La notizia della imminente visita di Giovanni Paolo II che sarebbe venuto a rendere omaggio a san Gabriele e a benedirne la  cripta, portano ad una accelerazione nei lavori: il desiderio di tutti è di poter mostrare al papa il più possibile di quanto si andava realizzando.

Alla sua venuta, nel 1985, la Cappella della Riconciliazione è completa dei suoi trenta confessionali, manca però della parte iconografica la cui realizzazione era stata affidata al cappuccino padre Ugolino da Belluno (al secolo Silvio Alessandri, 1919-2002) che la realizzerà negli anni immediatamente successivi.

Il 1986 è interamente dedicato alla lavorazione della vetrata.
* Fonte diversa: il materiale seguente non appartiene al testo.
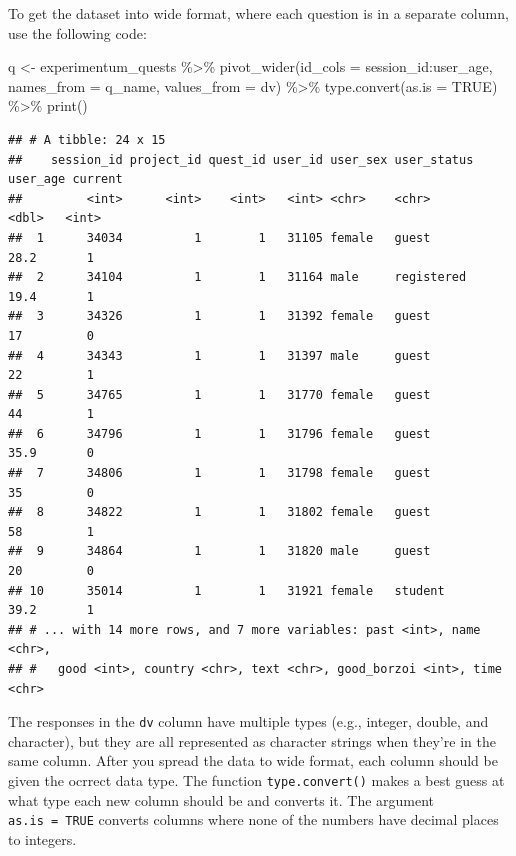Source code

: \documentclass[
  oneside]{book}
\newenvironment{Shaded}{\begin{snugshade}}{\end{snugshade}}
\newcommand{\AttributeTok}[1]{\textcolor[rgb]{0.77,0.63,0.00}{#1}}
\newcommand{\ConstantTok}[1]{\textcolor[rgb]{0.00,0.00,0.00}{#1}}
\newcommand{\FunctionTok}[1]{\textcolor[rgb]{0.00,0.00,0.00}{#1}}
\newcommand{\NormalTok}[1]{#1}
\newcommand{\OtherTok}[1]{\textcolor[rgb]{0.56,0.35,0.01}{#1}}
\newcommand{\SpecialCharTok}[1]{\textcolor[rgb]{0.00,0.00,0.00}{#1}}
\begin{document}
To get the dataset into wide format, where each question is in a separate column, use the following code:

\begin{Shaded}
\begin{Highlighting}[]
\NormalTok{q }\OtherTok{\textless{}{-}}\NormalTok{ experimentum\_quests }\SpecialCharTok{\%\textgreater{}\%}
  \FunctionTok{pivot\_wider}\NormalTok{(}\AttributeTok{id\_cols =}\NormalTok{ session\_id}\SpecialCharTok{:}\NormalTok{user\_age,}
              \AttributeTok{names\_from =}\NormalTok{ q\_name,}
              \AttributeTok{values\_from =}\NormalTok{ dv) }\SpecialCharTok{\%\textgreater{}\%}
  \FunctionTok{type.convert}\NormalTok{(}\AttributeTok{as.is =} \ConstantTok{TRUE}\NormalTok{) }\SpecialCharTok{\%\textgreater{}\%}
  \FunctionTok{print}\NormalTok{()}
\end{Highlighting}
\end{Shaded}

\begin{verbatim}
## # A tibble: 24 x 15
##    session_id project_id quest_id user_id user_sex user_status user_age current
##         <int>      <int>    <int>   <int> <chr>    <chr>          <dbl>   <int>
##  1      34034          1        1   31105 female   guest           28.2       1
##  2      34104          1        1   31164 male     registered      19.4       1
##  3      34326          1        1   31392 female   guest           17         0
##  4      34343          1        1   31397 male     guest           22         1
##  5      34765          1        1   31770 female   guest           44         1
##  6      34796          1        1   31796 female   guest           35.9       0
##  7      34806          1        1   31798 female   guest           35         0
##  8      34822          1        1   31802 female   guest           58         1
##  9      34864          1        1   31820 male     guest           20         0
## 10      35014          1        1   31921 female   student         39.2       1
## # ... with 14 more rows, and 7 more variables: past <int>, name <chr>,
## #   good <int>, country <chr>, text <chr>, good_borzoi <int>, time <chr>
\end{verbatim}

\begin{info}
The responses in the \texttt{dv} column have multiple types (e.g., integer, double, and character), but they are all represented as character strings when they're in the same column. After you spread the data to wide format, each column should be given the ocrrect data type. The function \texttt{type.convert()} makes a best guess at what type each new column should be and converts it. The argument \texttt{as.is\ =\ TRUE} converts columns where none of the numbers have decimal places to integers.

\end{info}
\end{document}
Il tema è quello del Padre misericordioso. Con qualche comprensibile ritardo la vetrata viene ultimata e la collocazione avviene tra il 4 e il 5 dicembre grazie all’opera della ditta Passerini, in collaborazione con la ditta Valerii. Il risultato è una vera opera d’arte che avrà il merito di aiutare i penitenti che si preparano a ricevere il perdono sacramentale, a meditare sull’amore accogliente del padre misericordioso. Prima e dopo ci sono simboli che richiamano la pagina evangelica, ma l’elemento centrale è l’abbraccio del padre al figlio. Un abbraccio reso speciale per la presenza di una donna che alcuni scambiano per la madre del ragazzo o per la Chiesa (accogliente verso i figli penitenti), ma che l’autore intendeva come personificazione della divina misericordia.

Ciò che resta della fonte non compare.